Stored data:
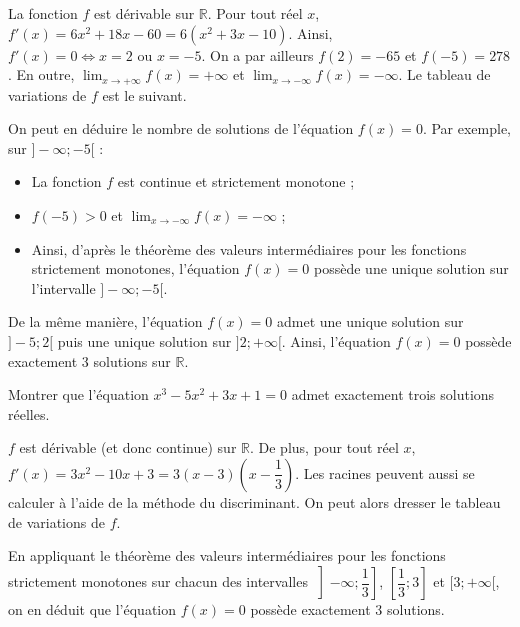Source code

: \documentclass[11pt,fleqn, openany]{book} %
\begin{document}
\begin{solution}La fonction $f$ est dérivable sur $\mathbb{R}$. Pour tout réel $x$,  $f'(x)=6x^2+18x-60=6(x^2+3x-10)$. Ainsi, $f'(x)=0 \Leftrightarrow x=2 \text{ ou } x=-5$. On a par ailleurs $f(2)=-65$ et $f(-5)=278$. En outre, $\displaystyle\lim_{x \to +\infty} f(x)=+\infty$ et $\displaystyle \lim_{x \to -\infty} f(x)=-\infty$. Le tableau de variations de $f$ est le suivant.

\begin{center}
\end{center}

On peut en déduire le nombre de solutions de l'équation $f(x)=0$. Par exemple, sur $]-\infty ;-5[$ :
\begin{itemize}
\item La fonction $f$ est continue et strictement monotone ;
\item $f(-5)>0$ et $\displaystyle\lim_{x \to -\infty} f(x)=-\infty$ ;
\item Ainsi, d'après le théorème des valeurs intermédiaires pour les fonctions strictement monotones, l'équation $f(x)=0$ possède une unique solution sur l'intervalle $]-\infty ; -5[$.
\end{itemize}
De la même manière, l'équation $f(x)=0$ admet une unique solution sur $]-5;2[$ puis une unique solution sur $]2;+\infty[$. Ainsi, l'équation $f(x)=0$ possède exactement 3 solutions sur $\mathbb{R}$.\end{solution}




\begin{exercise}[topic=cont03]Montrer que l'équation $x^3-5x^2+3x+1=0$ admet exactement trois solutions réelles.\end{exercise}

\begin{solution} $f$ est dérivable (et donc continue) sur $\mathbb{R}$. De plus, pour tout réel $x$, $f'(x)=3x^2-10x+3=3(x-3)\left(x-\dfrac{1}{3}\right)$. Les racines peuvent aussi se calculer à l'aide de la méthode du discriminant. On peut alors dresser le tableau de variations de $f$.

\begin{center}
\end{center}

En appliquant le théorème des valeurs intermédiaires pour les fonctions strictement monotones sur chacun des intervalles $\left]-\infty ; \dfrac{1}{3}\right ]$, $\left[ \dfrac{1}{3}; 3 \right]$ et $[3;+\infty [$, on en déduit que l'équation $f(x)=0$ possède exactement 3 solutions.\end{solution}
\end{document}
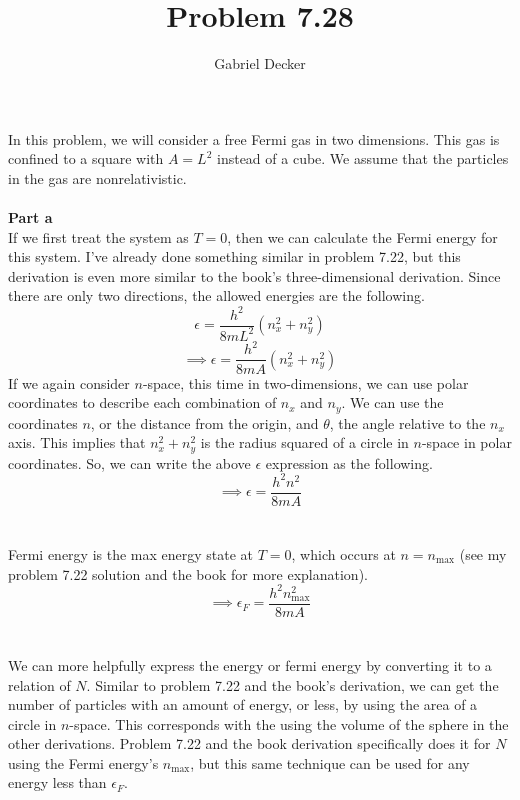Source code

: \documentclass[12pt]{article}
\title{Problem 7.28}
\author{Gabriel Decker}
\begin{document}
\maketitle
\begin{flushleft}


In this problem, we will consider a free Fermi gas in two dimensions.
This gas is confined to a square with $A=L^2$ instead of a cube.
We assume that the particles in the gas are nonrelativistic.\\~\\


\textbf{Part a}\\
If we first treat the system as $T=0$, then we can calculate the Fermi energy for this system.
I've already done something similar in problem 7.22, but this derivation is even more similar to the book's three-dimensional derivation.
Since there are only two directions, the allowed energies are the following.
$$\epsilon=\frac{h^2}{8mL^2}(n_x^2+n_y^2)$$
$$\implies\epsilon=\frac{h^2}{8mA}(n_x^2+n_y^2)$$
If we again consider $n$-space, this time in two-dimensions, we can use polar coordinates to describe each combination of $n_x$ and $n_y$.
We can use the coordinates $n$, or the distance from the origin, and $\theta$, the angle relative to the $n_x$ axis.
This implies that $n_x^2+n_y^2$ is the radius squared of a circle in $n$-space in polar coordinates.
So, we can write the above $\epsilon$ expression as the following.
$$\implies\epsilon=\frac{h^2n^2}{8mA}$$\\~\\

Fermi energy is the max energy state at $T=0$, which occurs at $n=n_\text{max}$ (see my problem 7.22 solution and the book for more explanation).
$$\implies\epsilon_F=\frac{h^2n_\text{max}^2}{8mA}$$\\~\\

We can more helpfully express the energy or fermi energy by converting it to a relation of $N$.
Similar to problem 7.22 and the book's derivation, we can get the number of particles with an amount of energy, or less, by using the area of a circle in $n$-space.
This corresponds with the using the volume of the sphere in the other derivations.
Problem 7.22 and the book derivation specifically does it for $N$ using the Fermi energy's $n_\text{max}$, but this same technique can be used for any energy less than $\epsilon_F$.\\~\\


\end{flushleft}
\end{document}
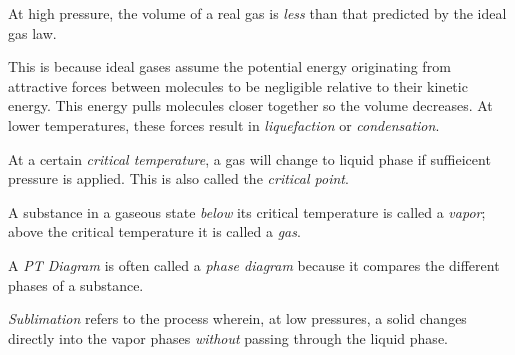 \begin{remark}
    At high pressure, the volume of a real gas is \emph{less} than that predicted by the ideal gas law.
\end{remark}
\begin{explanation}
    This is because ideal gases assume the potential energy originating from attractive forces between molecules to be negligible relative to their kinetic energy. This energy pulls molecules closer together so the volume decreases. At lower temperatures, these forces result in \emph{liquefaction} or \emph{condensation}.
\end{explanation}
\begin{definition}
    At a certain \emph{critical temperature}, a gas will change to liquid phase if suffieicent pressure is applied. This is also called the \emph{critical point}.
\end{definition}
\begin{definition}
    A substance in a gaseous state \emph{below} its critical temperature is called a \emph{vapor}; above the critical temperature it is called a \emph{gas}.
\end{definition}
\begin{remark}
    A \emph{PT Diagram} is often called a \emph{phase diagram} because it compares the different phases of a substance.
\end{remark}
\begin{definition}[Sublimation]
    \emph{Sublimation} refers to the process wherein, at low pressures, a solid changes directly into the vapor phases \emph{without} passing through the liquid phase. 
\end{definition}
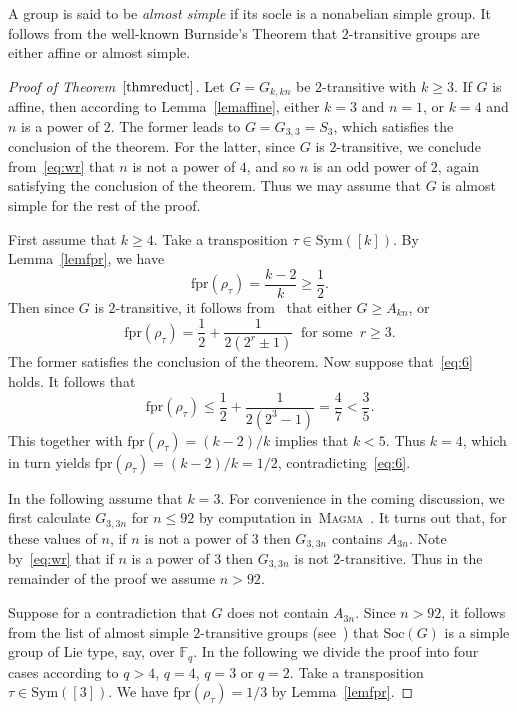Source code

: \documentclass[11pt,a4paper,reqno]{amsart}
\newcommand{\A}{A}
\newcommand{\fpr}{\mathrm{fpr}}
\newcommand{\Soc}{\mathrm{Soc}}
\newcommand{\Sym}{\mathrm{Sym}}
\newcommand{\Sy}{S}
\theoremstyle{definition}
\begin{document}
A group is said to be \emph{almost simple} if its socle is a nonabelian simple group. It follows from the well-known Burnside's Theorem \cite[\S 154, Theorem XIII]{B1911} that $2$-transitive groups are either affine or almost simple.

\begin{proof}[Proof of Theorem~$\ref{thmreduct}$]
Let $G=G_{k,kn}$ be $2$-transitive with $k\geq3$. If $G$ is affine, then according to Lemma~\ref{lemaffine}, either $k=3$ and $n=1$, or $k=4$ and $n$ is a power of $2$. The former leads to $G=G_{3,3}=\Sy_3$, which satisfies the conclusion of the theorem. For the latter, since $G$ is $2$-transitive, we conclude from~\eqref{eq:wr} that $n$ is not a power of $4$, and so $n$ is an odd power of $2$, again satisfying the conclusion of the theorem. Thus we may assume that $G$ is almost simple for the rest of the proof.

First assume that $k\geq4$. Take a transposition $\tau\in\Sym([k])$. By Lemma~\ref{lemfpr}, we have
\[
\fpr(\rho_\tau)=\frac{k-2}{k}\geq\frac{1}{2}.
\]
Then since $G$ is $2$-transitive, it follows from~\cite[Theorem~1]{GM1998} that either $G\geq\A_{kn}$, or
\begin{equation}\label{eq:6}
\fpr(\rho_\tau)=\frac{1}{2}+\frac{1}{2(2^r\pm1)}\ \text{ for some }\,r\geq3.
\end{equation}
The former satisfies the conclusion of the theorem. Now suppose that~\eqref{eq:6} holds. It follows that
\[
\fpr(\rho_\tau)\leq\frac{1}{2}+\frac{1}{2(2^3-1)}=\frac{4}{7}<\frac{3}{5}.
\]
This together with $\fpr(\rho_\tau)=(k-2)/k$ implies that $k<5$. Thus $k=4$, which in turn yields $\fpr(\rho_\tau)=(k-2)/k=1/2$, contradicting~\eqref{eq:6}.

In the following assume that $k=3$. For convenience in the coming discussion, we first calculate $G_{3,3n}$ for $n\leq92$ by computation in~\textsc{Magma}~\cite{Magma}. It turns out that, for these values of $n$, if $n$ is not a power of $3$ then $G_{3,3n}$ contains $\A_{3n}$. Note by~\eqref{eq:wr} that if $n$ is a power of $3$ then $G_{3,3n}$ is not $2$-transitive. Thus in the remainder of the proof we assume $n>92$.

Suppose for a contradiction that $G$ does not contain $\A_{3n}$. Since $n>92$, it follows from the list of almost simple $2$-transitive groups (see~\cite[Table~7.4]{Cameron1999}) that $\Soc(G)$ is a simple group of Lie type, say, over $\mathbb{F}_q$. In the following we divide the proof into four cases according to $q>4$, $q=4$, $q=3$ or $q=2$. Take a transposition $\tau\in\Sym([3])$. We have  $\fpr(\rho_\tau)=1/3$ by Lemma~\ref{lemfpr}.


\end{proof}
\end{document}

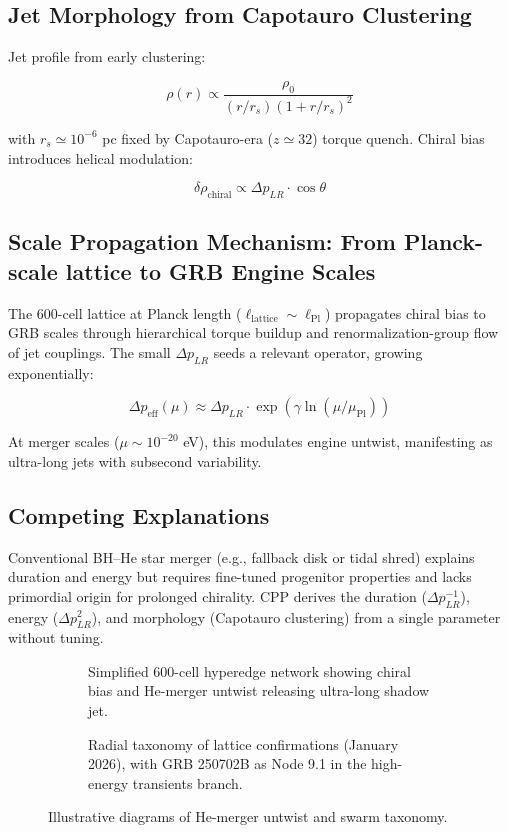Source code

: \documentclass[11pt]{article}
\begin{document}
\subsection{Jet Morphology from Capotauro Clustering}
Jet profile from early clustering:

\[
\rho(r) \propto \frac{\rho_0}{(r/r_s)(1 + r/r_s)^2}
\]

with $r_s \simeq 10^{-6}$ pc fixed by Capotauro-era ($z \simeq 32$) torque quench. Chiral bias introduces helical modulation:

\[
\delta \rho_{\text{chiral}} \propto \Delta p_{LR} \cdot \cos\theta
\]

\subsection{Scale Propagation Mechanism: From Planck-scale lattice to GRB Engine Scales}
The 600-cell lattice at Planck length ($\ell_{\text{lattice}} \sim \ell_{\text{Pl}}$) propagates chiral bias to GRB scales through hierarchical torque buildup and renormalization-group flow of jet couplings. The small $\Delta p_{LR}$ seeds a relevant operator, growing exponentially:

\[
\Delta p_{\text{eff}}(\mu) \approx \Delta p_{LR} \cdot \exp(\gamma \ln(\mu / \mu_{\text{Pl}}))
\]

At merger scales ($\mu \sim 10^{-20}$ eV), this modulates engine untwist, manifesting as ultra-long jets with subsecond variability.

\subsection{Competing Explanations}
Conventional BH–He star merger (e.g., fallback disk or tidal shred) explains duration and energy but requires fine-tuned progenitor properties and lacks primordial origin for prolonged chirality. CPP derives the duration ($\Delta p_{LR}^{-1}$), energy ($\Delta p_{LR}^2$), and morphology (Capotauro clustering) from a single parameter without tuning.

\begin{figure}[htbp]
\centering
\begin{subfigure}{0.45\textwidth}
\centering
\caption{Simplified 600-cell hyperedge network showing chiral bias and He-merger untwist releasing ultra-long shadow jet.}
\label{fig:he-untwist}
\end{subfigure}
\hfill
\begin{subfigure}{0.45\textwidth}
\centering
\caption{Radial taxonomy of lattice confirmations (January 2026), with GRB 250702B as Node 9.1 in the high-energy transients branch.}
\label{fig:taxonomy}
\end{subfigure}
\caption{Illustrative diagrams of He-merger untwist and swarm taxonomy.}
\end{figure}
\end{document}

- What this task involves:
What you give back must match the lines from the start of the records through the line that contains "If we first", exactly, with the pictures left out.

- Your response:
Source code

: \documentclass[11pt,fleqn, openany]{book} %
\begin{document}
\begin{solution}La fonction $f$ est dérivable sur $\mathbb{R}$. Pour tout réel $x$,  $f'(x)=6x^2+18x-60=6(x^2+3x-10)$. Ainsi, $f'(x)=0 \Leftrightarrow x=2 \text{ ou } x=-5$. On a par ailleurs $f(2)=-65$ et $f(-5)=278$. En outre, $\displaystyle\lim_{x \to +\infty} f(x)=+\infty$ et $\displaystyle \lim_{x \to -\infty} f(x)=-\infty$. Le tableau de variations de $f$ est le suivant.

\begin{center}
\end{center}

On peut en déduire le nombre de solutions de l'équation $f(x)=0$. Par exemple, sur $]-\infty ;-5[$ :
\begin{itemize}
\item La fonction $f$ est continue et strictement monotone ;
\item $f(-5)>0$ et $\displaystyle\lim_{x \to -\infty} f(x)=-\infty$ ;
\item Ainsi, d'après le théorème des valeurs intermédiaires pour les fonctions strictement monotones, l'équation $f(x)=0$ possède une unique solution sur l'intervalle $]-\infty ; -5[$.
\end{itemize}
De la même manière, l'équation $f(x)=0$ admet une unique solution sur $]-5;2[$ puis une unique solution sur $]2;+\infty[$. Ainsi, l'équation $f(x)=0$ possède exactement 3 solutions sur $\mathbb{R}$.\end{solution}




\begin{exercise}[topic=cont03]Montrer que l'équation $x^3-5x^2+3x+1=0$ admet exactement trois solutions réelles.\end{exercise}

\begin{solution} $f$ est dérivable (et donc continue) sur $\mathbb{R}$. De plus, pour tout réel $x$, $f'(x)=3x^2-10x+3=3(x-3)\left(x-\dfrac{1}{3}\right)$. Les racines peuvent aussi se calculer à l'aide de la méthode du discriminant. On peut alors dresser le tableau de variations de $f$.

\begin{center}
\end{center}

En appliquant le théorème des valeurs intermédiaires pour les fonctions strictement monotones sur chacun des intervalles $\left]-\infty ; \dfrac{1}{3}\right ]$, $\left[ \dfrac{1}{3}; 3 \right]$ et $[3;+\infty [$, on en déduit que l'équation $f(x)=0$ possède exactement 3 solutions.\end{solution}
\end{document}
Source code

: \documentclass[12pt]{article}
\title{Problem 7.28}
\author{Gabriel Decker}
\begin{document}
\maketitle
\begin{flushleft}


In this problem, we will consider a free Fermi gas in two dimensions.
This gas is confined to a square with $A=L^2$ instead of a cube.
We assume that the particles in the gas are nonrelativistic.\\~\\


\textbf{Part a}\\
If we first treat the system as $T=0$, then we can calculate the Fermi energy for this system.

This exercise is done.